Bundesweite Auszeichnung für Nachwuchsforscherin

TH-Mitarbeiterin Samineh Bagheri erhielt mit dem „Young Author Award“ die dritte Auszeichnung in einem Jahr

Die Urkunde des "Young Author Awards"Die Urkunde des "Young Author Awards" (Bild: Prof. Dr. Wolfgang Konen / TH Köln )

Den „Young Author Award“ erhielt Samineh Bagheri vom Campus Gummersbach der TH Köln Ende 2015 auf dem 25. Workshop „Computational Intelligence” in Dortmund für ihren wissenschaftlichen Tagungsbeitrag. Der hochkarätig besetzte Workshop wird seit dem Jahr 1990 jährlich von der Gesellschaft für Mess- und Automatisierungstechnik veranstaltet und zieht bundesweit Vertreter von Universitäten, Hochschulen, Großforschungseinrichtungen wie der Fraunhofer Gesellschaft, aber auch von Konzernen wie Siemens oder Volkswagen an.

Seit dem Jahr 2000 wird der „Young Author Award“ verliehen.

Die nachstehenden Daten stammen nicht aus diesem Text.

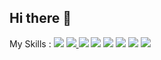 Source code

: ## Hi there 👋

<!--
**poqop721/poqop721** is a ✨ _special_ ✨ repository because its `README.md` (this file) appears on your GitHub profile.

Here are some ideas to get you started:

- 🔭 I’m currently working on ...
- 🌱 I’m currently learning ...
- 👯 I’m looking to collaborate on ...
- 🤔 I’m looking for help with ...
- 💬 Ask me about ...
- 📫 How to reach me: ...
- 😄 Pronouns: ...
- ⚡ Fun fact: ...
-->
My Skills : 
<a href="버튼을 눌렀을 때 이동할 링크" target="_blank"><img src="https://img.shields.io/badge/JavaScript-8f8c8c?style=flat&logo=JavaScript&logoColor=F7DF1E"/></a>  <a href="버튼을 눌렀을 때 이동할 링크" target="_blank"><img src="https://img.shields.io/badge/Java-c78e32?style=flat"/> <a href="버튼을 눌렀을 때 이동할 링크" target="_blank"><img src="https://img.shields.io/badge/ReactNative-0088CC?style=flat&logo=React&logoColor=FFFFFF"/></a> <a href="버튼을 눌렀을 때 이동할 링크" target="_blank"><img src="https://img.shields.io/badge/HTML5-E34F26?style=flat&logo=HTML5&logoColor=FFFFFF"/></a> <a href="버튼을 눌렀을 때 이동할 링크" target="_blank"><img src="https://img.shields.io/badge/CSS3-1572B6?style=flat&logo=CSS3&logoColor=FFFFFF"/></a> <a href="버튼을 눌렀을 때 이동할 링크" target="_blank"><img src="https://img.shields.io/badge/PHP-777BB4?style=flat&logo=PHP&logoColor=FFFFFF"/></a> <a href="버튼을 눌렀을 때 이동할 링크" target="_blank"><img src="https://img.shields.io/badge/Android Studio-3DDC84?style=flat&logo=Android Studio&logoColor=FFFFFF"/></a> <img src="https://img.shields.io/badge/Python-3776AB?style=flat&logo=Python&logoColor=FFFFFF"/></a>
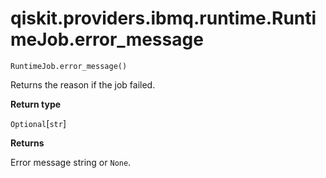 # qiskit.providers.ibmq.runtime.RuntimeJob.error\_message

`RuntimeJob.error_message()`

Returns the reason if the job failed.

**Return type**

`Optional`\[`str`]

**Returns**

Error message string or `None`.
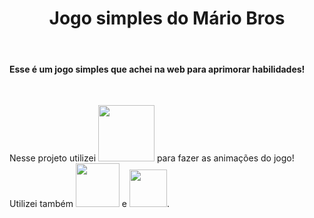 <h1 align="center" > Jogo simples do Mário Bros </h1>
<br>
<h4>Esse é um jogo simples que achei na web para aprimorar habilidades!</h4>
<br>
<p>Nesse projeto utilizei <img width="90" src="https://img.shields.io/badge/JavaScript-F7DF1E?style=for-the-badge&logo=javascript&logoColor=black"/> para fazer as animações do jogo! <br>
Utilizei também <img width="70" src="https://img.shields.io/badge/HTML5-E34F26?style=for-the-badge&logo=html5&logoColor=white"/> e <img width="60" src="https://img.shields.io/badge/CSS3-1572B6?style=for-the-badge&logo=css3&logoColor=white"/>.</p>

Die erfolgreiche Iranerin hatte somit eine Reihe renommierte Mitbewerber, mit ihr wurde zum zweiten Mal ein Mitarbeiter des Campus Gummersbach der TH Köln prämiert: 2014 hatte Dr. Patrick Koch den Titel erhalten. Neben der Elektroingenieurin bekamen zwei Nachwuchskräfte vom renommierten Karlsruher Institut für Technologie (KIT) und vom Institut für Integrierte Produktion Hannover (IPH) den Preis. Für die 26-jährige TH-Mitarbeiterin ist es bereits die dritte Auszeichnung in einem Jahr: Im Januar 2015 erhielt sie den DAAD-Preis der TH Köln für ihr wissenschaftliches und gesellschaftliches Engagement und den im Juni des Jahres den Erzquell-Förderpreis für ihre Masterarbeit.

Die Preisträgerin des "Young Author Awards" Samineh BagheriDie Preisträgerin des "Young Author Awards" Samineh Bagheri (Bild: Thilo Schmülgen / TH Köln)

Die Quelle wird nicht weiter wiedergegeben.